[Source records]
::::::::

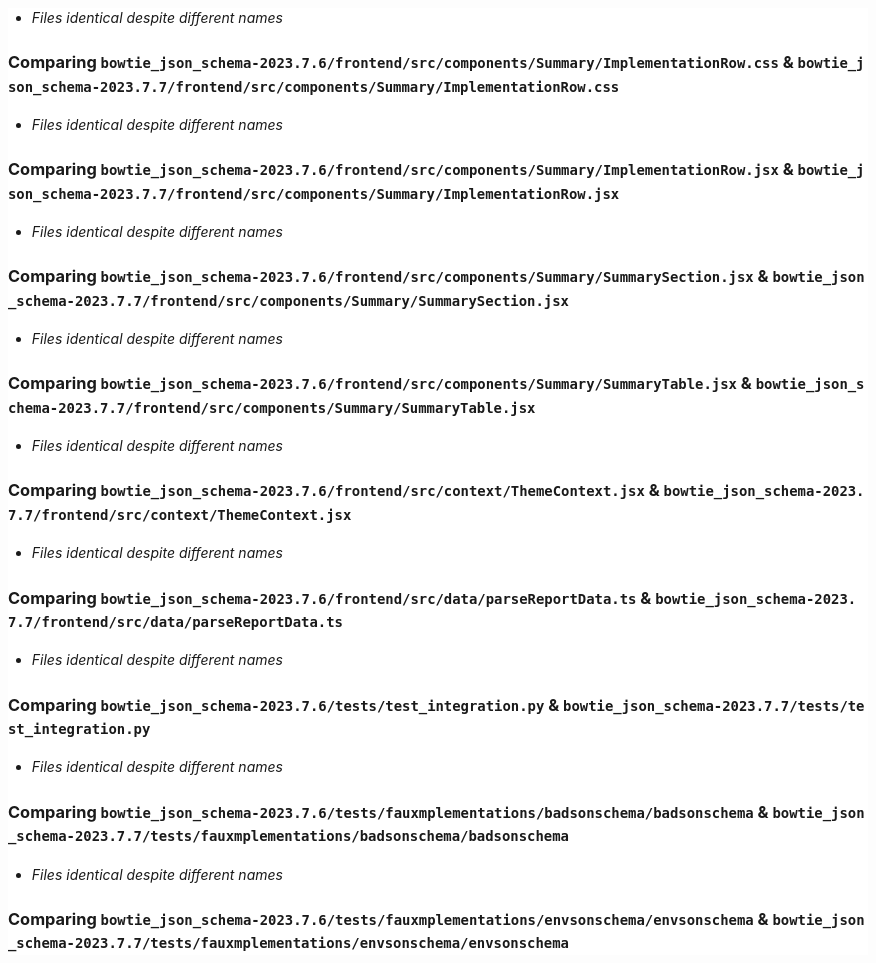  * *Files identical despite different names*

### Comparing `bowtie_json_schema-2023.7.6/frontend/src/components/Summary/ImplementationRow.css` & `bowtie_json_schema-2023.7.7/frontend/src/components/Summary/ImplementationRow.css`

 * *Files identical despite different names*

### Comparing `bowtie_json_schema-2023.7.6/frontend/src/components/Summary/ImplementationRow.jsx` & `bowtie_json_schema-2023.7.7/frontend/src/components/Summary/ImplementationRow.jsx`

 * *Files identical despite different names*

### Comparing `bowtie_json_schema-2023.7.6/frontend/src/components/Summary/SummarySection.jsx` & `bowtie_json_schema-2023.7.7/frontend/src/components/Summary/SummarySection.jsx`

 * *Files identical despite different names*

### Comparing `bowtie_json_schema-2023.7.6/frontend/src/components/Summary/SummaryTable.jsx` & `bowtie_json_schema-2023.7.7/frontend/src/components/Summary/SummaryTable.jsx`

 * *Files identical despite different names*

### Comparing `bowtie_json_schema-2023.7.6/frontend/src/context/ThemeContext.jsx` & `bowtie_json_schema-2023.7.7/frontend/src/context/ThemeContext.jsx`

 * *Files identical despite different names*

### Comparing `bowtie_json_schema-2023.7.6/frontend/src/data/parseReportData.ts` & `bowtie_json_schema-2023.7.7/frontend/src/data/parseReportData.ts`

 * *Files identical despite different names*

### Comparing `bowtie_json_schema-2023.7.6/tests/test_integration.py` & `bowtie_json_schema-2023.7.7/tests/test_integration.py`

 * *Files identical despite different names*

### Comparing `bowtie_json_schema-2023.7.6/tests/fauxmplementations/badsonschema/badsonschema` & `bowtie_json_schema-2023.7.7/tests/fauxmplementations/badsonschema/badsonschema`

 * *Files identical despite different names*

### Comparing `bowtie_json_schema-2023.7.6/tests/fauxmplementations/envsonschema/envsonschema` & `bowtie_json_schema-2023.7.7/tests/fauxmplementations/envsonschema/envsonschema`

::::::::

_What you should do_. With the pictures omitted, reproduce the data above exactly.

_Solution for this problem_.
  * *Files identical despite different names*

### Comparing `bowtie_json_schema-2023.7.6/frontend/src/components/Summary/ImplementationRow.css` & `bowtie_json_schema-2023.7.7/frontend/src/components/Summary/ImplementationRow.css`

 * *Files identical despite different names*

### Comparing `bowtie_json_schema-2023.7.6/frontend/src/components/Summary/ImplementationRow.jsx` & `bowtie_json_schema-2023.7.7/frontend/src/components/Summary/ImplementationRow.jsx`

 * *Files identical despite different names*

### Comparing `bowtie_json_schema-2023.7.6/frontend/src/components/Summary/SummarySection.jsx` & `bowtie_json_schema-2023.7.7/frontend/src/components/Summary/SummarySection.jsx`

 * *Files identical despite different names*

### Comparing `bowtie_json_schema-2023.7.6/frontend/src/components/Summary/SummaryTable.jsx` & `bowtie_json_schema-2023.7.7/frontend/src/components/Summary/SummaryTable.jsx`

 * *Files identical despite different names*

### Comparing `bowtie_json_schema-2023.7.6/frontend/src/context/ThemeContext.jsx` & `bowtie_json_schema-2023.7.7/frontend/src/context/ThemeContext.jsx`

 * *Files identical despite different names*

### Comparing `bowtie_json_schema-2023.7.6/frontend/src/data/parseReportData.ts` & `bowtie_json_schema-2023.7.7/frontend/src/data/parseReportData.ts`

 * *Files identical despite different names*

### Comparing `bowtie_json_schema-2023.7.6/tests/test_integration.py` & `bowtie_json_schema-2023.7.7/tests/test_integration.py`

 * *Files identical despite different names*

### Comparing `bowtie_json_schema-2023.7.6/tests/fauxmplementations/badsonschema/badsonschema` & `bowtie_json_schema-2023.7.7/tests/fauxmplementations/badsonschema/badsonschema`

 * *Files identical despite different names*

### Comparing `bowtie_json_schema-2023.7.6/tests/fauxmplementations/envsonschema/envsonschema` & `bowtie_json_schema-2023.7.7/tests/fauxmplementations/envsonschema/envsonschema`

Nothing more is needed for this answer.